There is an epidemic going around which, according to sources, makes it impossible for people to close a drawer. It seems unlikely because they are able to open it and paw through it at their leisure, but for some reason, unknown to (wo)man, they are not able to close it.
Say no more.
In this episode, I will attempt to put an end to the madness that is reality and show your loved ones how to close a fucking drawer —one inch at a time.
I spent my Valentine's Day bowling with friends; one of which demanded that I make a video on how to pull up a sheet. It seemed absurd to me that someone could be satisfied with that kind of half-assed effort, but I promised her I would work on it —and here it is.
If you, or someone you love, has been struggling with educating family members on performing simple household routines and would like my help in training them, it's time to step up and be heard!
Please be sure to comment below and I will add your request to my ever-growing list of shit that isn't hard to do, but needs to be done.
Oh, you know me, I'm not one to complain. But I do like to pass on an occasional bit of wisdom to my male followers every now and again, so today is dedicated to you.
In this rare, never before seen footage, you will observe the quickest and easiest way to piss off a woman, and how to correct it —lickety-split! Sorry, poor choice of words.
There's a reason why cats don't have hands, but since no one knows why that is, let's just assume they need help pouring their own food into a bowl.
Not sure how?

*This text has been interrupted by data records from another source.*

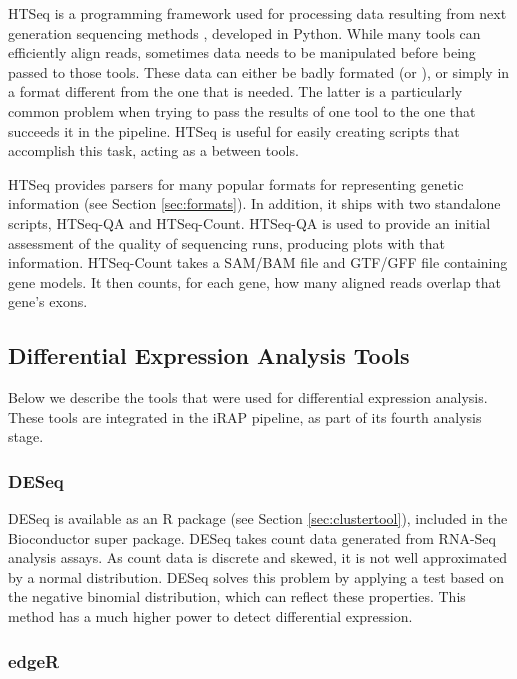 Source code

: HTSeq is a programming framework used for processing data resulting from next
generation sequencing methods \cite{htseq}, developed in Python. While many
tools can efficiently align reads, sometimes data needs to be manipulated before
being passed to those tools. These data can either be badly formated (or
), or simply in a format different from the one that is needed. The
latter is a particularly common problem when trying to pass the results of one
tool to the one that succeeds it in the pipeline. HTSeq is useful for easily
creating scripts that accomplish this task, acting as a  between tools.

HTSeq provides parsers for many popular formats for representing genetic
information (see Section \ref{sec:formats}). In addition, it ships with two
standalone scripts, HTSeq-QA and HTSeq-Count. HTSeq-QA is used to provide an
initial assessment of the quality of sequencing runs, producing plots with that
information. HTSeq-Count takes a SAM/BAM file and GTF/GFF file containing gene
models. It then counts, for each gene, how many aligned reads overlap that
gene's exons.

\subsection{Differential Expression Analysis Tools}\label{sec:difexptools}

Below we describe the tools that were used for differential expression analysis.
These tools are integrated in the iRAP pipeline, as part of its fourth analysis
stage.

\subsubsection*{DESeq}

DESeq \cite{20979621} is available as an R package (see Section
\ref{sec:clustertool}), included in the Bioconductor super package. DESeq takes
count data generated from RNA-Seq analysis assays. As count data is discrete and
skewed, it is not well approximated by a normal distribution. DESeq solves this
problem by applying a test based on the negative binomial distribution, which
can reflect these properties. This method has a much higher power to detect
differential expression.

\subsubsection*{edgeR}

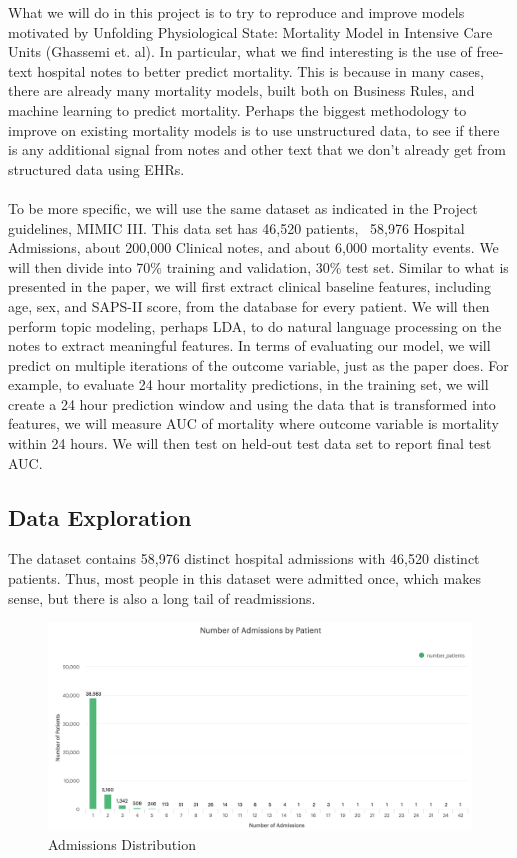 \documentclass[12pt, final]{article}
\begin{document}
What we will do in this project is to try to reproduce and improve models motivated by Unfolding Physiological State: Mortality Model in Intensive Care Units (Ghassemi et. al). In particular, what we find interesting is the use of free-text hospital notes to better predict mortality. This is because in many cases, there are already many mortality models, built both on Business Rules, and machine learning to predict mortality. Perhaps the biggest methodology to improve on existing mortality models is to use unstructured data, to see if there is any additional signal from notes and other text that we don't already get from structured data using EHRs.
\\
\\
To be more specific, we will use the same dataset as indicated in the Project guidelines, MIMIC III. This data set has 46,520 patients, ~58,976 Hospital Admissions, about 200,000 Clinical notes, and about 6,000 mortality events. We will then divide into 70\% training and validation, 30\% test set. Similar to what is presented in the paper, we will first extract clinical baseline features, including age, sex, and SAPS-II score, from the database for every patient. We will then perform topic modeling, perhaps LDA, to do natural language processing on the notes to extract meaningful features. In terms of evaluating our model, we will predict on multiple iterations of the outcome variable, just as the paper does. For example, to evaluate 24 hour mortality predictions, in the training set, we will create a 24 hour prediction window and using the data that is transformed into features, we will measure AUC of mortality where outcome variable is mortality within 24 hours. We will then test on held-out test data set to report final test AUC.

\subsection{Data Exploration}
\label{Data Exploration}
The dataset contains 58,976 distinct hospital admissions with 46,520 distinct patients. Thus, most people in this dataset were admitted once, which makes sense, but there is also a long tail of readmissions.

\begin{figure}[H]
\centering
\caption{Admissions Distribution}
\label{AdmissionsDistribution}
\includegraphics[page = {1}, scale = 0.4]{./images/admissions-distribution.png}
\end{figure}
\end{document}
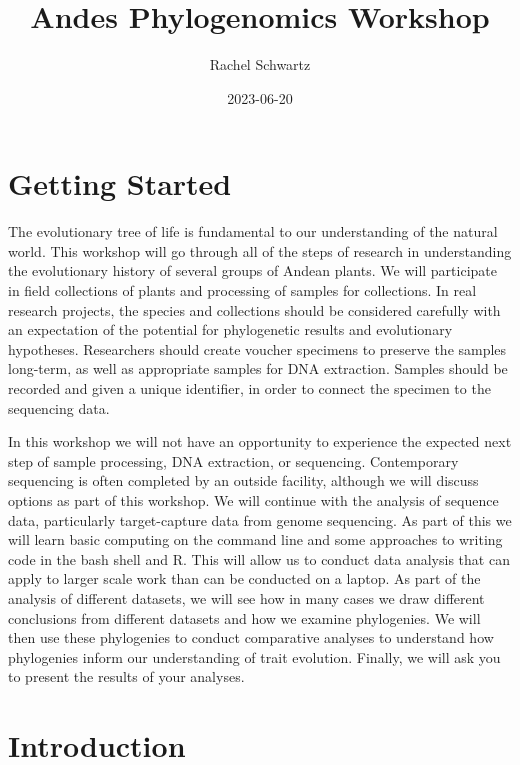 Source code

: \documentclass[
]{book}
\title{Andes Phylogenomics Workshop}
\author{Rachel Schwartz}
\date{2023-06-20}
\begin{document}
\maketitle

{
\setcounter{tocdepth}{1}
\tableofcontents
}
\hypertarget{getting-started}{%
\chapter{Getting Started}\label{getting-started}}

The evolutionary tree of life is fundamental to our understanding of the natural world.
This workshop will go through all of the steps of research in understanding the evolutionary history of several groups of Andean plants.
We will participate in field collections of plants and processing of samples for collections.
In real research projects, the species and collections should be considered carefully
with an expectation of the potential for phylogenetic results and evolutionary hypotheses.
Researchers should create voucher specimens to preserve the samples long-term,
as well as appropriate samples for DNA extraction.
Samples should be recorded and given a unique identifier, in order to connect the specimen to the sequencing data.

In this workshop we will not have an opportunity to experience the expected next step of
sample processing, DNA extraction, or sequencing.
Contemporary sequencing is often completed by an outside facility, although we will discuss options as part of this workshop.
We will continue with the analysis of sequence data,
particularly target-capture data from genome sequencing.
As part of this we will learn basic computing on the command line
and some approaches to writing code in the bash shell and R.
This will allow us to conduct data analysis that can apply to larger scale work than can be conducted on a laptop.
As part of the analysis of different datasets, we will see how in many cases we draw different conclusions from different datasets and how we examine phylogenies.
We will then use these phylogenies to conduct comparative analyses to understand how phylogenies inform our understanding of trait evolution.
Finally, we will ask you to present the results of your analyses.

\hypertarget{intro}{%
\chapter{Introduction}\label{intro}}
\end{document}
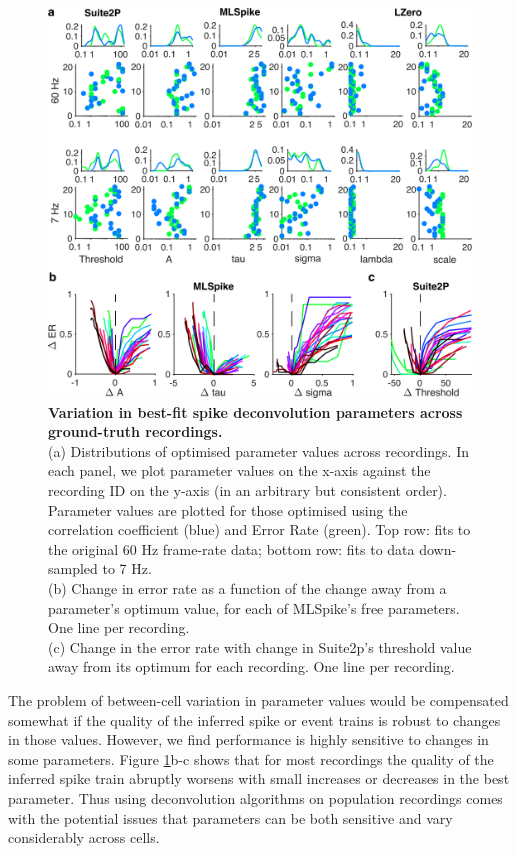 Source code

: \documentclass[a4paper,11pt]{article}
\begin{document}
\begin{figure}[h!]
\includegraphics[width=\textwidth]{composite_figs/fig2_param_sweep.png}
\caption{\textbf{Variation in best-fit spike deconvolution parameters across ground-truth recordings.} 	\label{fig:GT_data_params} \\
	(a) Distributions of optimised parameter values across recordings. In each panel, we plot parameter values on the x-axis against the recording ID on the y-axis (in an arbitrary but consistent order). Parameter values are plotted for those optimised using the correlation coefficient (blue) and Error Rate (green). Top row: fits to the original 60 Hz frame-rate data; bottom row: fits to data down-sampled to 7 Hz. \\
	(b) Change in error rate as a function of the change away from a parameter's optimum value, for each of MLSpike's free parameters. One line per recording. \\
	(c) Change in the error rate with change in Suite2p's threshold value away from its optimum for each recording. One line per recording.
}
\end{figure}

The problem of between-cell variation in parameter values would be compensated somewhat if the quality of the inferred spike or event trains is robust to changes in those values. However, we find performance is highly sensitive to changes in some parameters. Figure \ref{fig:GT_data_params}b-c shows that for most recordings the quality of the inferred spike train abruptly worsens with small increases or decreases in the best parameter. Thus using deconvolution algorithms on population recordings comes with the potential issues that parameters can be both sensitive and vary considerably across cells.
\end{document}
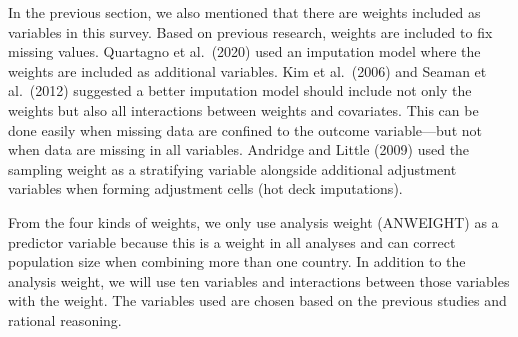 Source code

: \documentclass[
]{article}
\begin{document}
In the previous section, we also mentioned that there are weights
included as variables in this survey. Based on previous research,
weights are included to fix missing values. Quartagno et al.~(2020) used
an imputation model where the weights are included as additional
variables. Kim et al.~(2006) and Seaman et al.~(2012) suggested a better
imputation model should include not only the weights but also all
interactions between weights and covariates. This can be done easily
when missing data are confined to the outcome variable---but not when
data are missing in all variables. Andridge and Little (2009) used the
sampling weight as a stratifying variable alongside additional
adjustment variables when forming adjustment cells (hot deck
imputations).

From the four kinds of weights, we only use analysis weight (ANWEIGHT)
as a predictor variable because this is a weight in all analyses and can
correct population size when combining more than one country. In
addition to the analysis weight, we will use ten variables and
interactions between those variables with the weight. The variables used
are chosen based on the previous studies and rational reasoning.
\end{document}
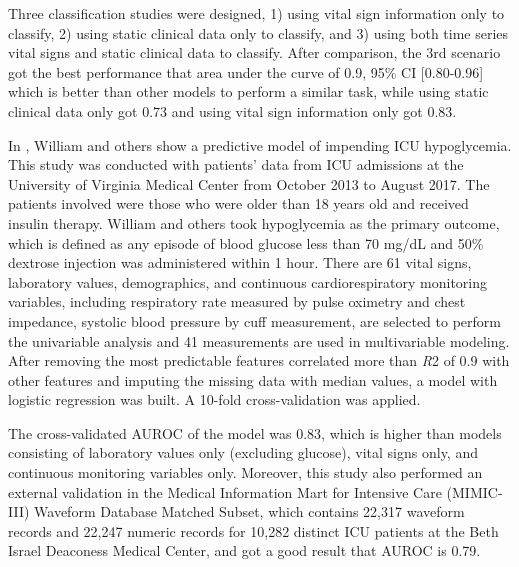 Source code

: \documentclass[12pt,a4paper,english
]{tunithesis}
\begin{document}
Three classification studies were designed, 1) using vital sign information only to classify, 2) using static clinical data only to classify, and 3) using both time series vital signs and static clinical data to classify. After comparison, the 3rd scenario got the best performance that area under the curve of 0.9, 95\% CI [0.80-0.96] which is better than other models to perform a similar task, while using static clinical data only got 0.73 and using vital sign information only got 0.83.

In \textcite{horton2022}, William and others show a predictive model of impending ICU hypoglycemia. This study was conducted with patients' data from ICU admissions at the University of Virginia Medical Center from October 2013 to August 2017. The patients involved were those who were older than 18 years old and received insulin therapy. William and others took hypoglycemia as the primary outcome, which is defined as any episode of blood glucose less than 70 mg/dL and 50\% dextrose injection was administered within 1 hour. There are 61 vital signs, laboratory values, demographics, and continuous cardiorespiratory monitoring variables, including respiratory rate measured by pulse oximetry and chest impedance, systolic blood pressure by cuff measurement, are selected to perform the univariable analysis and 41 measurements are used in multivariable modeling. After removing the most predictable features correlated more than \textit{R}2 of 0.9 with other features and imputing the missing data with median values, a model with logistic regression was built. A 10-fold cross-validation was applied. 

The cross-validated AUROC of the model was 0.83, which is higher than models consisting of laboratory values only (excluding glucose), vital signs only, and continuous monitoring variables only. Moreover, this study also performed an external validation in the Medical Information Mart for Intensive Care (MIMIC-III) Waveform Database Matched Subset, which contains 22,317 waveform records and 22,247 numeric records for 10,282 distinct ICU patients at the Beth Israel Deaconess Medical Center, and got a good result that AUROC is 0.79.
\end{document}
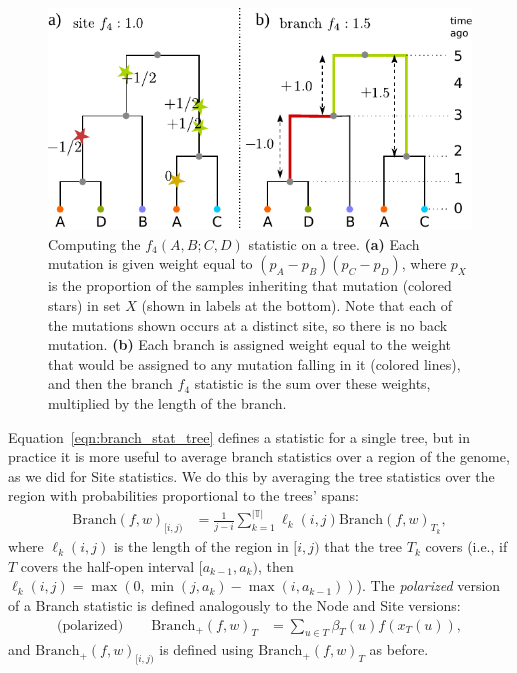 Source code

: \documentclass{article}
\newcommand{\branch}{\mbox{Branch}} %
\newcommand{\branchp}{\mbox{Branch}_+} %
\newcommand{\treeseq}{\mathbb{T}} %
\newcommand{\iw}{w} %
\newcommand{\nw}{x} %
\begin{document}
\begin{figure}
    \centering
    \includegraphics{figures/branch_site_diagram}
    \caption{
    Computing the $f_4(A,B;C,D)$ statistic on a tree.
    \textbf{(a)} Each mutation is given weight equal to $(p_A - p_B)(p_C - p_D)$,
    where $p_X$ is the proportion of the samples inheriting that mutation (colored stars) in set $X$
    (shown in labels at the bottom).
    Note that each of the mutations shown occurs at a distinct site, so there is no back mutation.
    \textbf{(b)} Each branch is assigned weight equal to the weight that would be assigned
    to any mutation falling in it (colored lines), and then the branch $f_4$ statistic
    is the sum over these weights, multiplied by the length of the branch.
        \label{fig:branch_site_diagram}
    }
\end{figure}

Equation~\eqref{eqn:branch_stat_tree} defines a statistic for a single tree,
but in practice it is more useful to average branch statistics
over a region of the genome, as we did for Site statistics.
We do this by averaging the tree statistics over the region
with probabilities proportional to the trees' spans:
\begin{align}
    \branch(f, \iw)_{[i,j)}
    &=
    \frac{1}{j-i} \sum_{k=1}^{|\treeseq|} \ell_k(i,j) \branch(f, \iw)_{T_k} ,
\end{align}
where $\ell_k(i,j)$ is the length of the region in $[i,j)$ that the tree $T_k$ covers
(i.e., if $T$ covers the half-open interval $[a_{k-1},a_k)$,
then $\ell_k(i,j) = \max(0, \min(j,a_k) - \max(i,a_{k-1}))$).
The \emph{polarized} version of a Branch statistic
is defined analogously to the Node and Site versions:
\begin{align} \label{eqn:branch_polarised}
    \text{(polarized)} \qquad
    \branchp(f, \iw)_T
    &=
    \sum_{u \in T} \beta_T(u) f(\nw_{T}(u)) ,
\end{align}
and $\branchp(f, \iw)_{[i,j)}$ is defined using $\branchp(f, \iw)_T$ as before.
\end{document}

I'm here to enlighten... Enjoy the ride.
I have a cup sitting on my desk. It is packed full of pens of all variations. There are red pens and pink ones, blue, purple, and black ones; even a few Sharpies and highlighters. Do you know what else?
In this episode, we will learn how to return a pen to its rightful owner before someone loses an eye. Because, let's face it, we've all considered poking one out at some point in our lives.